An occasional series explaining procurement methods kicks off with the pleasures and pitfalls of design-and-build contracts.
What is design and build?

Also known as D&B; design, manage and construct; or even dump and build; it means the contractor is responsible for design. It includes any contractor's design portion of a lump-sum JCT80 contract, and accounts for about 30% of contracts let by value.

D&B contracts include JCT81, ICE Design and Construct, NEC Design and Build and GC/Works/1 Single Stage Design and Build. Almost every family of contracts has a design-and-build variant, and those that do not can be adapted.

Design responsibility

Obviously, this resides with the contractor, although most forms of contract assume that the client will have its own design team produce "employer's requirements" and employ a contractor to complete the detailed design.

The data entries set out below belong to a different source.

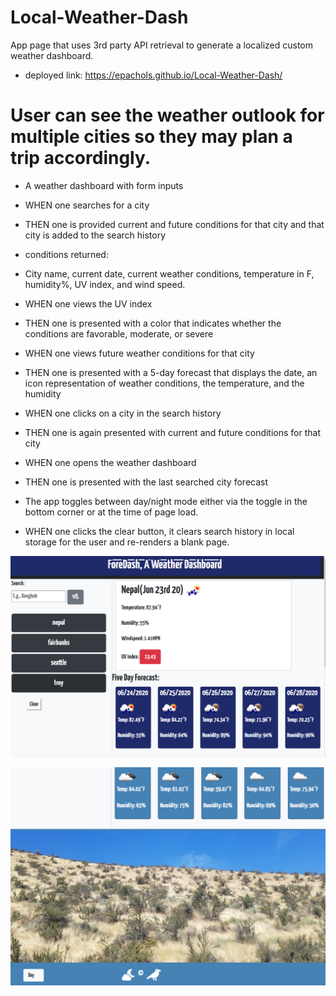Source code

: # Local-Weather-Dash

App page that uses 3rd party API retrieval to generate a localized custom weather dashboard.

 - deployed link: https://epachols.github.io/Local-Weather-Dash/
 
# User can see the weather outlook for multiple cities so they may plan a trip accordingly.

- A weather dashboard with form inputs
- WHEN one searches for a city
- THEN one is provided current and future conditions for that city and that city is added to the search history
- conditions returned:
- City name, current date, current weather conditions, temperature in F, humidity%, UV index, and wind speed.
- WHEN one views the UV index
- THEN one is presented with a color that indicates whether the conditions are favorable, moderate, or severe
- WHEN one views future weather conditions for that city
- THEN one is presented with a 5-day forecast that displays the date, an icon representation of weather conditions, the temperature, and the humidity
- WHEN one clicks on a city in the search history
- THEN one is again presented with current and future conditions for that city
- WHEN one opens the weather dashboard
- THEN one is presented with the last searched city forecast

- The app toggles between day/night mode either via the toggle in the bottom corner or at the time of page load.
- WHEN one clicks the clear button, it clears search history in local storage for the user and re-renders a blank page.

![Preview-Night mode](./assets/preview.png)

![Preview-Day mode and toggle](./assets/preview1.png)
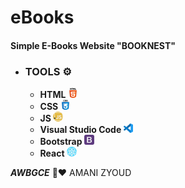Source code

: # eBooks

#### Simple E-Books Website "BOOKNEST" 

* ### **TOOLS ⚙️**
   * **HTML  ![](./ebook-app/src/images/html-5.png)**
   * **CSS   ![](./ebook-app/src/images/css.png)**
   * **JS ![](./ebook-app/src/images/javascript.png)**
   * **Visual Studio Code ![](./ebook-app/src/images/vs.png)**
   * **Bootstrap ![](./ebook-app/src/images/bootstrap.png)**
   * **React ![](./ebook-app/src/images/react.png)**



***AWBGCE*** 🌼❤️ AMANI ZYOUD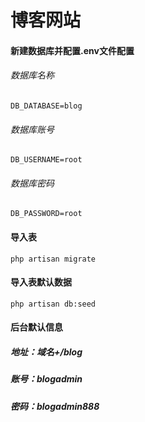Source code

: # 博客网站

#### 新建数据库并配置.env文件配置
###### 数据库名称
`
DB_DATABASE=blog
`
###### 数据库账号
`
DB_USERNAME=root
`
###### 数据库密码
`
DB_PASSWORD=root
`
#### 导入表
`
php artisan migrate
`
#### 导入表默认数据
`
php artisan db:seed
`
#### 后台默认信息
##### 地址：域名+/blog
##### 账号：blogadmin
##### 密码：blogadmin888

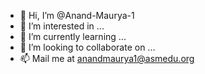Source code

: - 👋 Hi, I’m @Anand-Maurya-1
- 👀 I’m interested in ...
- 🌱 I’m currently learning ...
- 💞️ I’m looking to collaborate on ...
- 📫 Mail me at anandmaurya1@asmedu.org
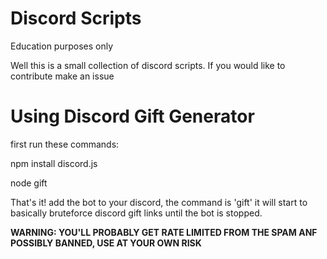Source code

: # Discord Scripts
Education purposes only

Well this is a small collection of discord scripts. If you would like to contribute make an issue

# Using Discord Gift Generator

first run these commands:

npm install discord.js

node gift

That's it! add the bot to your discord, the command is 'gift' it will start to basically bruteforce discord gift links until the bot is stopped.

**WARNING: YOU'LL PROBABLY GET RATE LIMITED FROM THE SPAM ANF POSSIBLY BANNED, USE AT YOUR OWN RISK**
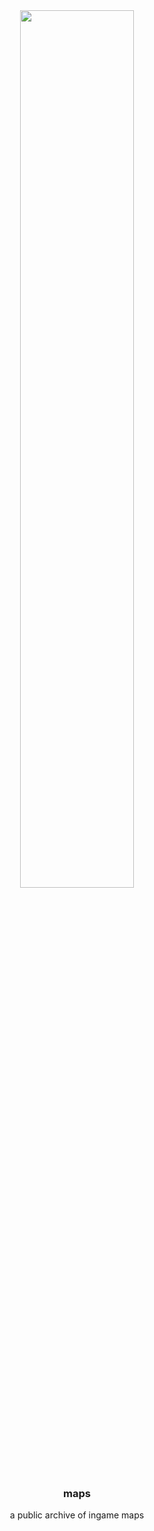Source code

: <div align='center'>
  <picture>
    <source media="(prefers-color-scheme: dark)" srcset="https://github.com/user-attachments/assets/83ff5695-beb3-4f17-952a-e4f2ccbb5d69">
    <source media="(prefers-color-scheme: light)" srcset="https://github.com/user-attachments/assets/b1f5096e-d948-4919-a2a7-87558bcff842">
    <img src="https://github.com/user-attachments/assets/b1f5096e-d948-4919-a2a7-87558bcff842" width="60%">
  </picture>
  <h3>maps</h3>
  <p>a public archive of ingame maps</p>
</div>
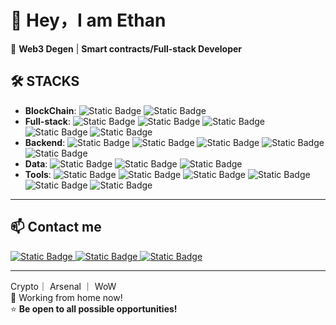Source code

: # 👋 Hey，I am Ethan
🚀 **Web3 Degen** | **Smart contracts/Full-stack Developer**  
## 🛠️ **STACKS**
- **BlockChain**: ![Static Badge](https://img.shields.io/badge/Solidity-%23363636?style=flat&logo=solidity) ![Static Badge](https://img.shields.io/badge/Rust-%23000000?style=flat&logo=rust)
- **Full-stack**: ![Static Badge](https://img.shields.io/badge/TypeScript-%233178C6?style=flat&logo=typescript&logoColor=white) ![Static Badge](https://img.shields.io/badge/React-%2361DAFB?style=flat&logo=react&logoColor=white) ![Static Badge](https://img.shields.io/badge/Next.js-%23000000?style=flat&logo=next.js) ![Static Badge](https://img.shields.io/badge/Wagmi-%23000000?style=flat&logo=wagmi) ![Static Badge](https://img.shields.io/badge/Chakra%20UI-%23000000?style=flat&logo=chakraui)
- **Backend**: ![Static Badge](https://img.shields.io/badge/Spring-%236DB33F?style=flat&logo=spring&logoColor=white) ![Static Badge](https://img.shields.io/badge/Python-%233776AB?style=flat&logo=Python&logoColor=white) ![Static Badge](https://img.shields.io/badge/MySql-%234479A1?style=flat&logo=mysql&logoColor=white)  ![Static Badge](https://img.shields.io/badge/Redis-%23FF4438?style=flat&logo=redis&logoColor=white) ![Static Badge](https://img.shields.io/badge/Pulsar-%23188FFF?style=flat&logo=apachepulsar&logoColor=white) 
- **Data**: ![Static Badge](https://img.shields.io/badge/Spark-%23E25A1C?style=flat&logo=apachespark&logoColor=white) ![Static Badge](https://img.shields.io/badge/flink-%23E6526F?style=flat&logo=apacheflink&logoColor=white) ![Static Badge](https://img.shields.io/badge/Hive-%23FDEE21?style=flat&logo=apachehive&logoColor=black) 
- **Tools**: ![Static Badge](https://img.shields.io/badge/AI%20tools-%23412991?style=flat&logo=openai&logoColor=white) ![Static Badge](https://img.shields.io/badge/IPFS-%2365C2CB?style=flat&logo=ipfs&logoColor=white) ![Static Badge](https://img.shields.io/badge/ChainLink-%23375BD2?style=flat&logo=chainlink&logoColor=white) ![Static Badge](https://img.shields.io/badge/Docker-%232496ED?style=flat&logo=docker&logoColor=white)  ![Static Badge](https://img.shields.io/badge/Kubernetes-%23326CE5?style=flat&logo=kubernetes&logoColor=white) ![Static Badge](https://img.shields.io/badge/Prometheus-%23E6522C?style=flat&logo=prometheus&logoColor=white) 
---
## 📫 **Contact me**
<a href="mailto:tjucssong@gmail.com" target="_blank">  
  <img src="https://img.shields.io/badge/tjucssong%40gmail.com-%23EA4335?style=social&logo=gmail" alt="Static Badge"/>  
</a>  

<a href="https://x.com/echoyidotfun" target="_blank">  
  <img src="https://img.shields.io/badge/%40echoyidotfun-%23000000?style=social&logo=x" alt="Static Badge"/>  
</a>  

<a href="https://t.me/echoyidotfun" target="_blank">  
  <img src="https://img.shields.io/badge/%40echoyidotfun-%2326A5E4?style=social&logo=telegram" alt="Static Badge"/>  
</a>  

---
Crypto｜ Arsenal ｜ WoW  
🎯 Working from home now!  
⭐ **Be open to all possible opportunities!**
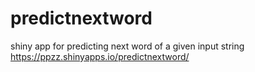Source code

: # predictnextword
shiny app for predicting next word of a given input string
https://ppzz.shinyapps.io/predictnextword/
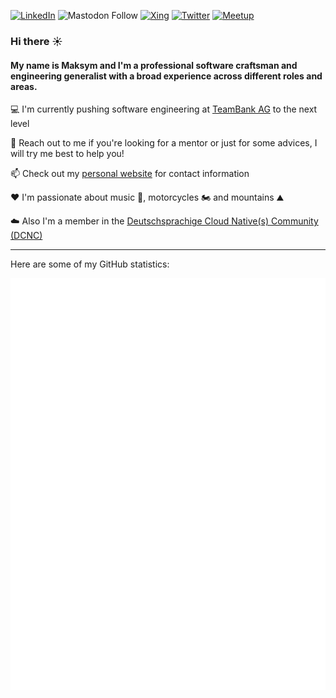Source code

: <a href="https://www.linkedin.com/in/maksymgendin">![LinkedIn](https://img.shields.io/static/v1?style=flat&message=LinkedIn&color=0A66C2&logo=LinkedIn&logoColor=FFFFFF&label=)</a>
![Mastodon Follow](https://img.shields.io/mastodon/follow/108605618733412860?domain=https%3A%2F%2Fmastodon.social)
<a href="https://www.xing.com/profile/Maksym_Gendin">![Xing](https://img.shields.io/static/v1?style=flat&message=Xing&color=006567&logo=Xing&logoColor=FFFFFF&label=)</a>
<a href="https://twitter.com/MaksymGendin">![Twitter](https://img.shields.io/static/v1?style=flat&message=Twitter&color=1DA1F2&logo=Twitter&logoColor=FFFFFF&label=)</a>
<a href="https://www.meetup.com/members/332630668">![Meetup](https://img.shields.io/static/v1?style=flat&message=Meetup&color=ED1C40&logo=Meetup&logoColor=FFFFFF&label=)</a>


### Hi there ☀️

#### My name is Maksym and I'm a professional software craftsman and engineering generalist with a broad experience across different roles and areas.

💻 I'm currently pushing software engineering at [TeamBank AG](https://www.teambank.de) to the next level

🙏 Reach out to me if you're looking for a mentor or just for some advices, I will try me best to help you!

📫 Check out my [personal website](https://gendin.info) for contact information

❤️ I'm passionate about music 🎸, motorcycles 🏍️ and mountains ⛰️

☁️ Also I'm a member in the [Deutschsprachige Cloud Native(s) Community (DCNC)](https://github.com/dcnc-eu)

<hr />

Here are some of my GitHub statistics:

![Metrics](/github-metrics.svg)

The employer can ensure complete single-point liability for the design by novating its design team's appointments to the contractor. This has been dubbed "dump and build" because the client dumps design liability on the contractor without allowing it to contribute to the design process.

Contractors try to avoid implied liability for "fitness for purpose" because if the contractor warrants that the building will be fit for its purpose and it is not, the employer does not have to prove negligence in the design or workmanship in order to succeed in a claim.

But these efforts may be misguided, because if a contractor knows a building's purpose, such a term will usually be implied in a design-and-build contract. Without a specific exclusion of fitness for purpose, no amount of tinkering with the words of the contract will help.

Variations

The contractor has an obligation to complete the work; the cost of "design development" - often a euphemism for items omitted from the agenda - must be met

It is very difficult for a contractor that has underpriced a design-and-build contract to recover. Under JCT81, for example, the contractor has a general obligation "to complete the works", so even if the client gives the contractor information that turns out to be incorrect, the contractor will have to redesign at its own expense, provided the employer was not negligent.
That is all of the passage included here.